= Benjamin Dawson =

English minister and linguist

Benjamin Dawson (1729–1814) was an English minister, initially Presbyterian but then Anglican, and linguist.

==Life==
The sixth son of Eli Dawson, Presbyterian minister, and brother of the scholar Abraham Dawson, he was born at Halifax. In 1746 he and his elder brother Thomas entered the dissenting academy at Kendal under Caleb Rotheram, as exhibitioners of the London Presbyterian Board. From Kendal in 1749 they went to Glasgow, remaining there four years as scholars on Dr. Daniel Williams's foundation. Benjamin defended a thesis de summo bono, on taking his M.A. degree.

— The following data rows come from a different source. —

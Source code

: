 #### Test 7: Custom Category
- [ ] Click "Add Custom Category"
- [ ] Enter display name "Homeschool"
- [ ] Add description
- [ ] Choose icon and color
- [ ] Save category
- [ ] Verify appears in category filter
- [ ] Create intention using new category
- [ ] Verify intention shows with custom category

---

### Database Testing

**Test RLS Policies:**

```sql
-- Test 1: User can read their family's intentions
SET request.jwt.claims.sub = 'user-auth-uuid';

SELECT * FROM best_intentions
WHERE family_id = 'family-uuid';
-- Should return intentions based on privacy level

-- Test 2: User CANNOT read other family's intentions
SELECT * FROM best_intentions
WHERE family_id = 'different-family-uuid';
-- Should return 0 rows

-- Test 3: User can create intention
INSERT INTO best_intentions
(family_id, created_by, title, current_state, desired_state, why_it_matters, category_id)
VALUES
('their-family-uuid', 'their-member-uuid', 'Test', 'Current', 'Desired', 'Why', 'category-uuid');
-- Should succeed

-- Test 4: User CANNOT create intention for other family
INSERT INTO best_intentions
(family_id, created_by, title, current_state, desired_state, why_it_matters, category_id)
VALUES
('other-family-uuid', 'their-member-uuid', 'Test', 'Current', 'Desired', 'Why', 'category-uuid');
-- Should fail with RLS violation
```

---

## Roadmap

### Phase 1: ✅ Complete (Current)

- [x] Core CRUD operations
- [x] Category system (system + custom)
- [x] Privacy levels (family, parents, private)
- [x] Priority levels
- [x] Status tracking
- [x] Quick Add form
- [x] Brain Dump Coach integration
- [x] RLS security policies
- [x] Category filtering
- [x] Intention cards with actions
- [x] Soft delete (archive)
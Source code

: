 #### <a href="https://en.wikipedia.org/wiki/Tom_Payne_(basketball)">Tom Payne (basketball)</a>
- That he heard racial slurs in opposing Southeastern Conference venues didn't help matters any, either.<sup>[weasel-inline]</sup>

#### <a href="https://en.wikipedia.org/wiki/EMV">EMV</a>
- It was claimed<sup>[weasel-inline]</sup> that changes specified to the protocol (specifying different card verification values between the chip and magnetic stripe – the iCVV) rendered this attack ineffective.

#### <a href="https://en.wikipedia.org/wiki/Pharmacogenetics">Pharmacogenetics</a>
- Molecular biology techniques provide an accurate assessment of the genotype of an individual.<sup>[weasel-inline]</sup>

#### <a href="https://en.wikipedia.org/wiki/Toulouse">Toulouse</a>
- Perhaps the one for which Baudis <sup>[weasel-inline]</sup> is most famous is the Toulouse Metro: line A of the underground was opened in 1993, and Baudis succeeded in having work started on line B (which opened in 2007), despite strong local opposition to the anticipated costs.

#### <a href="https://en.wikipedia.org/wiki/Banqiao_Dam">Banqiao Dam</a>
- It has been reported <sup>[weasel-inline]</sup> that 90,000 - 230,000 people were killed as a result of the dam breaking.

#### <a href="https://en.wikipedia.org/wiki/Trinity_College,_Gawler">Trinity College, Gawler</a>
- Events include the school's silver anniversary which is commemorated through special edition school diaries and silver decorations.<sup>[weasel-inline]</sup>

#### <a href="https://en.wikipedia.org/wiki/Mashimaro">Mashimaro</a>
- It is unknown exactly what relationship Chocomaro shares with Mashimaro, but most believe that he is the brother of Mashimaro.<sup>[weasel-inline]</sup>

In 1754 Dawson succeeded Gaskell as presbyterian minister at Leek, Staffordshire, but soon moved to Congleton, Cheshire, probably to assist in the school of Edward Harwood. Shortly afterwards he followed his brother Thomas to London, and in 1757 was assistant to Henry Read, Presbyterian minister at St. Thomas's, Southwark. Thomas conformed to the Church of England in 1758, and Benjamin followed his example.

In 1760 he was instituted to the rectory of Burgh, near Woodbridge, Suffolk, which he then held for 54 years. He still kept up relations with dissenters. In 1763, being now LL.D., he accompanied a young Yorkshire baronet, Sir James Ibbetson of Leeds, to Warrington Academy as his private tutor, and joined the literary coterie of which John Aiken was the head. He supported the Feathers' petition (1771–2) for relaxation of the conditions of subscription to the 39 Articles.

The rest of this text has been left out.